> **EXERCISE PROMPT**
Lift out all lines below that contain "newcommand".

> **DATA**
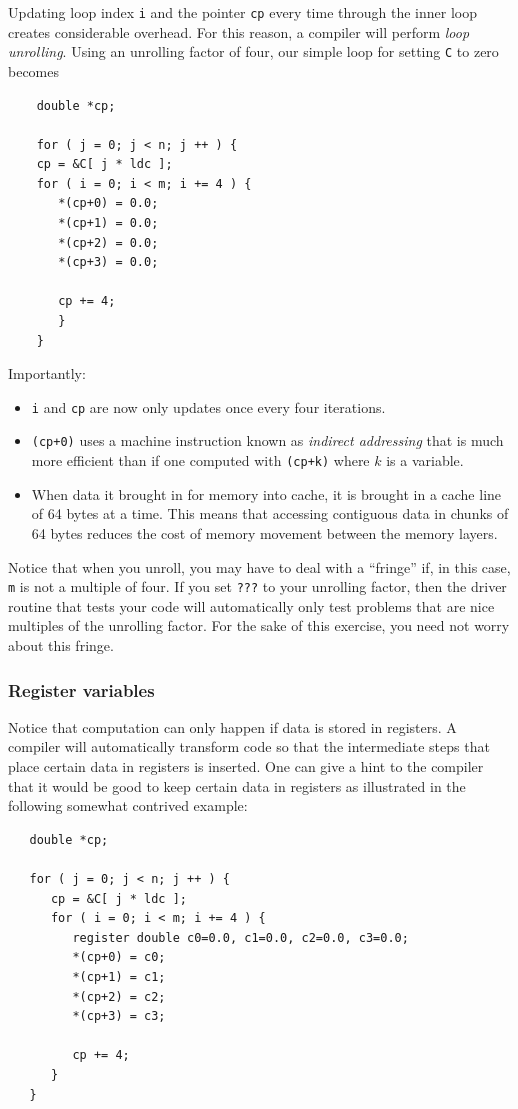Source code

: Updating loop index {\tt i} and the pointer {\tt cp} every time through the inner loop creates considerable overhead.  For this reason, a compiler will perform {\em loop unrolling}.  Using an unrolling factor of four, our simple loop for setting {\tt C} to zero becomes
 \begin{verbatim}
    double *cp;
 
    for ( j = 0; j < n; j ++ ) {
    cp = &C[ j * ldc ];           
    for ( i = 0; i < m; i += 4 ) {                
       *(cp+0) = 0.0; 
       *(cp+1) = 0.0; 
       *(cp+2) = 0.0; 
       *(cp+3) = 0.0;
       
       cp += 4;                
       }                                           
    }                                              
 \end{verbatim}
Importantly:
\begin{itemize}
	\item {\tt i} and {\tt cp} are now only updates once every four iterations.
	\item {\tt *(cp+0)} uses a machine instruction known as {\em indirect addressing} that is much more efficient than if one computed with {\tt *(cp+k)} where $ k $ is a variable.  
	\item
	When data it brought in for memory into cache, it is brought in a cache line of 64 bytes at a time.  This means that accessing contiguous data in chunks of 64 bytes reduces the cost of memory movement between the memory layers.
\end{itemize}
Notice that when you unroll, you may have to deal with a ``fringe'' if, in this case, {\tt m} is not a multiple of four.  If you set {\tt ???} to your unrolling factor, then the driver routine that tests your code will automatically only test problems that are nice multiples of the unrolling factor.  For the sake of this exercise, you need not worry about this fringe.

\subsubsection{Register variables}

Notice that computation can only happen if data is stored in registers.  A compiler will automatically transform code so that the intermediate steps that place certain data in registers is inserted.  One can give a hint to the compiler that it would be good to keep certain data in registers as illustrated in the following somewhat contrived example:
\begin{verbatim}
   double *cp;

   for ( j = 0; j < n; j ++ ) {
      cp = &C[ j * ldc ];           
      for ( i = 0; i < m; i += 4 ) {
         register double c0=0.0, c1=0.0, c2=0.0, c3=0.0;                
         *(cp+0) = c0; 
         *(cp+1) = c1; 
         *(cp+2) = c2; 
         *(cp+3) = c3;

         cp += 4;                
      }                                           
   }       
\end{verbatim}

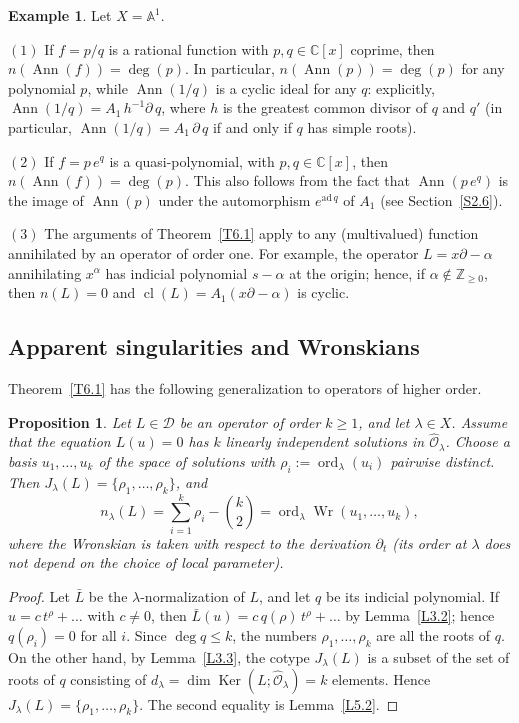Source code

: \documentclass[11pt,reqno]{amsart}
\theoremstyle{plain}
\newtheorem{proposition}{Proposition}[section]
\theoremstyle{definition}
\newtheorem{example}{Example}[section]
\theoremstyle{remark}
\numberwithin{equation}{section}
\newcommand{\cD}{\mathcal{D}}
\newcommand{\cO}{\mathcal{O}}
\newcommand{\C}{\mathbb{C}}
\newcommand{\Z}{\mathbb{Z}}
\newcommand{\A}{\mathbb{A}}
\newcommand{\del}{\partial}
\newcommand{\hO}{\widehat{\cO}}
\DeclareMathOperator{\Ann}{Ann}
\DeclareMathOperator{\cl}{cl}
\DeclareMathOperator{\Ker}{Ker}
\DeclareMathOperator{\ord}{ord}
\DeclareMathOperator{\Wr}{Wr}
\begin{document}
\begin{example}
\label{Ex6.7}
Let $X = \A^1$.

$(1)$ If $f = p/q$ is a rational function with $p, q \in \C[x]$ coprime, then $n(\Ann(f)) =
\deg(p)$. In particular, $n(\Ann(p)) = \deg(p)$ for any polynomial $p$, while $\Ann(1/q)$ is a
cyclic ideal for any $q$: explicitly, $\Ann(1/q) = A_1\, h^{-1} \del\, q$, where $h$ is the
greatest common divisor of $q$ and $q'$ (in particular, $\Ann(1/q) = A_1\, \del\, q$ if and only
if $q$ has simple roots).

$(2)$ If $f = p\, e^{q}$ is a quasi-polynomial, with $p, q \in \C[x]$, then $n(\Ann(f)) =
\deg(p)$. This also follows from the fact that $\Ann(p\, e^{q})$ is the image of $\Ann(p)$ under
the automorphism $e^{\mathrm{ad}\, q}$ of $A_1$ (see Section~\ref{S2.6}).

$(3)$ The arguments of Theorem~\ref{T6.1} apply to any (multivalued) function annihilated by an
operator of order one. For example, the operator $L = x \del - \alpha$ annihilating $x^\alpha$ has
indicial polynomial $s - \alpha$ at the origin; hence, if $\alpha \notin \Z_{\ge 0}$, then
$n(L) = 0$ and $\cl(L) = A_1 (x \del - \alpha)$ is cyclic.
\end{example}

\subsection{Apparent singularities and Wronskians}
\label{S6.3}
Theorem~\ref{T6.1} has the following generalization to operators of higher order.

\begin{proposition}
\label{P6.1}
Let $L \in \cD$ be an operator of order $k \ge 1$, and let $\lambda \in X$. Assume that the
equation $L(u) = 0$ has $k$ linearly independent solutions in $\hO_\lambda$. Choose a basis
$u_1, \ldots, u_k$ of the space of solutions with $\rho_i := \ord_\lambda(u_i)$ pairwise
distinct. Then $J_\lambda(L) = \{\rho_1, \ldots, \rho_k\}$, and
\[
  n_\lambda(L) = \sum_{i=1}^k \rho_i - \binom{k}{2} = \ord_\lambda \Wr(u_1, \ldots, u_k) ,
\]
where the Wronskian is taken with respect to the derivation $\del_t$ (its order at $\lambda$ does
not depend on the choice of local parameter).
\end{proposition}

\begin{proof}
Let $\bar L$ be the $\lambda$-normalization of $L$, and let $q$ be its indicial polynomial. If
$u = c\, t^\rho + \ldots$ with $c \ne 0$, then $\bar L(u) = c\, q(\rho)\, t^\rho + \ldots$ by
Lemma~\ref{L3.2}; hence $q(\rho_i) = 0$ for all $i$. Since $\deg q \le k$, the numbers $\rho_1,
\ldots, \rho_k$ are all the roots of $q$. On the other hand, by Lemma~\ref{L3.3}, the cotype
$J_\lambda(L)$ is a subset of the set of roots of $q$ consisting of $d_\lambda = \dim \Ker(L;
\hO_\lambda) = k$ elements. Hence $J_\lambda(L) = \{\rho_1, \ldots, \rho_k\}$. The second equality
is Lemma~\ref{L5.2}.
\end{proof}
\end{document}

> **RESPONSE AREA**
\newcommand{\cD}{\mathcal{D}}
\newcommand{\cO}{\mathcal{O}}
\newcommand{\C}{\mathbb{C}}
\newcommand{\Z}{\mathbb{Z}}
\newcommand{\A}{\mathbb{A}}
\newcommand{\del}{\partial}
\newcommand{\hO}{\widehat{\cO}}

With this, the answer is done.